Given data →
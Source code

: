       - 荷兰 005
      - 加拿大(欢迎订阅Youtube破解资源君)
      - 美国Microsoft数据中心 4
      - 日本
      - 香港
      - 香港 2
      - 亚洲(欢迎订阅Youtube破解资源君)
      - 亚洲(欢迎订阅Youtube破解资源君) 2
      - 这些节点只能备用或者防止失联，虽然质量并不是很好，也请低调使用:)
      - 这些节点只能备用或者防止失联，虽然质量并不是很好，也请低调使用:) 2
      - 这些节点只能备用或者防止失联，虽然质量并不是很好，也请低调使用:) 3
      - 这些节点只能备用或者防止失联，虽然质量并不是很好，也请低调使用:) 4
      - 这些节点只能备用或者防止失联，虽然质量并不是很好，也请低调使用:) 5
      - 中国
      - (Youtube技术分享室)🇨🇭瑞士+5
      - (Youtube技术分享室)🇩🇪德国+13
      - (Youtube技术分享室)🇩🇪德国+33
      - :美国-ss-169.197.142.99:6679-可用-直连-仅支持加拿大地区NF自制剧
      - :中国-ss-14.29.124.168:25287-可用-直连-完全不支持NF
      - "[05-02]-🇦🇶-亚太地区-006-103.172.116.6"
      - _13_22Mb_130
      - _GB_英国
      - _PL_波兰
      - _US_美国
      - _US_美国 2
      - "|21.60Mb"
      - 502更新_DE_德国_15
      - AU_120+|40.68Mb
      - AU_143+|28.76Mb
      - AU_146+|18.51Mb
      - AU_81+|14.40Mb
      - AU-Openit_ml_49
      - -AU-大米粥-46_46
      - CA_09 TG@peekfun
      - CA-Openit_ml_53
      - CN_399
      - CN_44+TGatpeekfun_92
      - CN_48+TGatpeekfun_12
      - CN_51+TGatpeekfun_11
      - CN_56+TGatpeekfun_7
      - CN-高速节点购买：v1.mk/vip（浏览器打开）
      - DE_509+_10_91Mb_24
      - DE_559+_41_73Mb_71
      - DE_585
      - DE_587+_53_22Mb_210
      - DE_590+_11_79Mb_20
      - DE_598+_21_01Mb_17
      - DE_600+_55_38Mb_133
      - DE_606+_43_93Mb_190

...

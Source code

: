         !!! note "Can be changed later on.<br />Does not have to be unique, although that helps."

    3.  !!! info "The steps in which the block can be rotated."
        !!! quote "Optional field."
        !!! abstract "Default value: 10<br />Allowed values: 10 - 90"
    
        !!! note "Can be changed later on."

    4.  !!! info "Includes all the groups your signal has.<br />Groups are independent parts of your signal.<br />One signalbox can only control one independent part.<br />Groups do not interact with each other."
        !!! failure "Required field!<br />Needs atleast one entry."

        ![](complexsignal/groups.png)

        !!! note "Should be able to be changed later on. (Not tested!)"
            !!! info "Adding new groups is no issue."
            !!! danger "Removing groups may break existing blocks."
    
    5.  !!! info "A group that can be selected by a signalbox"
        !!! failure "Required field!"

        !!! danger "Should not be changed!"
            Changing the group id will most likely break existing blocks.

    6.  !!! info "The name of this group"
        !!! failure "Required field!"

Your goal → Could you reproduce, exactly, every line above from the line with "- :中国-ss-14.29" to the line with "- AU-Openit_ml_49", and no other line? Both ends count.

Solved problem →
      - :中国-ss-14.29.124.168:25287-可用-直连-完全不支持NF
      - "[05-02]-🇦🇶-亚太地区-006-103.172.116.6"
      - _13_22Mb_130
      - _GB_英国
      - _PL_波兰
      - _US_美国
      - _US_美国 2
      - "|21.60Mb"
      - 502更新_DE_德国_15
      - AU_120+|40.68Mb
      - AU_143+|28.76Mb
      - AU_146+|18.51Mb
      - AU_81+|14.40Mb
      - AU-Openit_ml_49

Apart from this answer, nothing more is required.